You’ll Never Have Nothing to Read Again

“Nothing can compete with the shimmering immediacy of now,” grumps David Carr: well, if we must access Bill Hader’s thorough and fairly excellent list of book recommendations via the internet, so be it:

What are your literary guilty pleasures? Do you have a favorite genre?
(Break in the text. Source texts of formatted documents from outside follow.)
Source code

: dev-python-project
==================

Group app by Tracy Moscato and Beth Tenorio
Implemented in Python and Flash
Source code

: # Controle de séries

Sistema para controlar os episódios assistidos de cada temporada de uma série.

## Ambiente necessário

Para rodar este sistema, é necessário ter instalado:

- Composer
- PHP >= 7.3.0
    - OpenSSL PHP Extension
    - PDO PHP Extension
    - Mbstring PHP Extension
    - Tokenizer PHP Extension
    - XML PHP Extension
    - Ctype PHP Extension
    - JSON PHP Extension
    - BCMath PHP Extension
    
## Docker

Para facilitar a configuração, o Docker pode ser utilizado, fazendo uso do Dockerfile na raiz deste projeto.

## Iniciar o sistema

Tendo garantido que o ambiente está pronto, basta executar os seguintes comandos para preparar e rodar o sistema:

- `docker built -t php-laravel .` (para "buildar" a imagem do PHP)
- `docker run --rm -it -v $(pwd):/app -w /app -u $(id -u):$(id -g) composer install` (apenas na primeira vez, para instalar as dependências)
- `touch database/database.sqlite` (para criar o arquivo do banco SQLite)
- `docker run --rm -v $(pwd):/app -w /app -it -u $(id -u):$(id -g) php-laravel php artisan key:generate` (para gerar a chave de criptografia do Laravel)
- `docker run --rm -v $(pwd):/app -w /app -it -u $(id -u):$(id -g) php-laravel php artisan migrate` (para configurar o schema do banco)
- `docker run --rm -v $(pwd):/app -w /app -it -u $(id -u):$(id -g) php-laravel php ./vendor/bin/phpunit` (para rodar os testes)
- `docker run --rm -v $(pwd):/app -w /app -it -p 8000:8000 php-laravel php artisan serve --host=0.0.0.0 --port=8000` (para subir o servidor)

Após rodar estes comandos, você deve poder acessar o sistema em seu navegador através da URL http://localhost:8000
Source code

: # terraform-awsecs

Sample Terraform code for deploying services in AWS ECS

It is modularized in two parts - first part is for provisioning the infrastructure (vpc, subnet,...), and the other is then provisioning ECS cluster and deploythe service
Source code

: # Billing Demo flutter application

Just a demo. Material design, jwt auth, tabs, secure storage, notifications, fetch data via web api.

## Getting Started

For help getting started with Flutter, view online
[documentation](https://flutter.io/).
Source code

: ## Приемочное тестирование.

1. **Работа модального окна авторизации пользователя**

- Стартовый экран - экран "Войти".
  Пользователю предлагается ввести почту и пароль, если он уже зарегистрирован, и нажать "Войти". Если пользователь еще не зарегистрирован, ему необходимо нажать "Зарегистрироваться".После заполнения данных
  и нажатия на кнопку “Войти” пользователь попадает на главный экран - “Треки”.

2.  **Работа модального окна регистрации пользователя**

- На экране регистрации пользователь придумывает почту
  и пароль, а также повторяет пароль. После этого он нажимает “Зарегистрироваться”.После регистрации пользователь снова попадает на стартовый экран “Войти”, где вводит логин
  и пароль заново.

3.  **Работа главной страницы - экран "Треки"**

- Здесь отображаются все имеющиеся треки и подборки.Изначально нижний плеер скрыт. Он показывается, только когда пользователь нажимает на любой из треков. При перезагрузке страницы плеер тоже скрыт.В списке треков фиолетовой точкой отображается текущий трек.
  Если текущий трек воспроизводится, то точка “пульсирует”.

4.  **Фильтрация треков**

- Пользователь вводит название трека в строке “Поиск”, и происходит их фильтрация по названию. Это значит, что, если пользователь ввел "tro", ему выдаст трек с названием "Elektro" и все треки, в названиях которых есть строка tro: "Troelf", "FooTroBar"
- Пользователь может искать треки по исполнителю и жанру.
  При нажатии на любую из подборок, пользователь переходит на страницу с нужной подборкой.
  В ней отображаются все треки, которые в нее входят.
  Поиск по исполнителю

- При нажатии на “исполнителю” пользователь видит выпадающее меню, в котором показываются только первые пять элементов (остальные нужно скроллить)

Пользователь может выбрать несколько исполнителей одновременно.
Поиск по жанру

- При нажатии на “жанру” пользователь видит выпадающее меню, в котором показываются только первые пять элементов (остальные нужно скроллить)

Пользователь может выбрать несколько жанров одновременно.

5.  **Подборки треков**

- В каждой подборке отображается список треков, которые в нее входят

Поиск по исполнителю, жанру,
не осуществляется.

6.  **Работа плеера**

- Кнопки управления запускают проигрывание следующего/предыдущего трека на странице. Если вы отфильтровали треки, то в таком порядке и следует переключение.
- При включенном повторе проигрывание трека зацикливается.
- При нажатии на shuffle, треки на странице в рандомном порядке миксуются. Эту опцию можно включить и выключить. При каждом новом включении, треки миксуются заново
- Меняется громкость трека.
I don’t believe in the term “guilty pleasure,” because it implies I should feel ashamed for liking something. A real guilty pleasure would be, I don’t know, taking gratification in some stranger’s ghastly death or something — which I guess I do enjoy, because I read a ton of true crime. So, O.K., O.K., I have a guilty pleasure, and it’s true crime. […] Good true-crime books: David Simon’s “Homicide”; “In Cold Blood” (obviously); “Columbine,” by Dave Cullen; “Under the Banner of Heaven,” by Jon Krakauer; “The Devil in the White City,” by Erik Larson; “In Broad Daylight,” by Harry N. MacLean; “Shot in the Heart,” by Mikal Gilmore; “A Wilderness of Error,” by Errol Morris.

Elsewhere, of course, the New Yorker’s just unpaywalled their archive from 2007 on. Longform’s got 25 recommendations culled from these new releases (my favorites from this list, shimmering immediately, are Tad Friend’s “Crowded House” and John Colapinto’s “The Interpreter”), and I am most excited personally to reread Sarah Payne Stuart’s gorgeous, quiet “Pilgrim Mothers” and Atul Gawande’s masterpiece of nightmare “The Itch.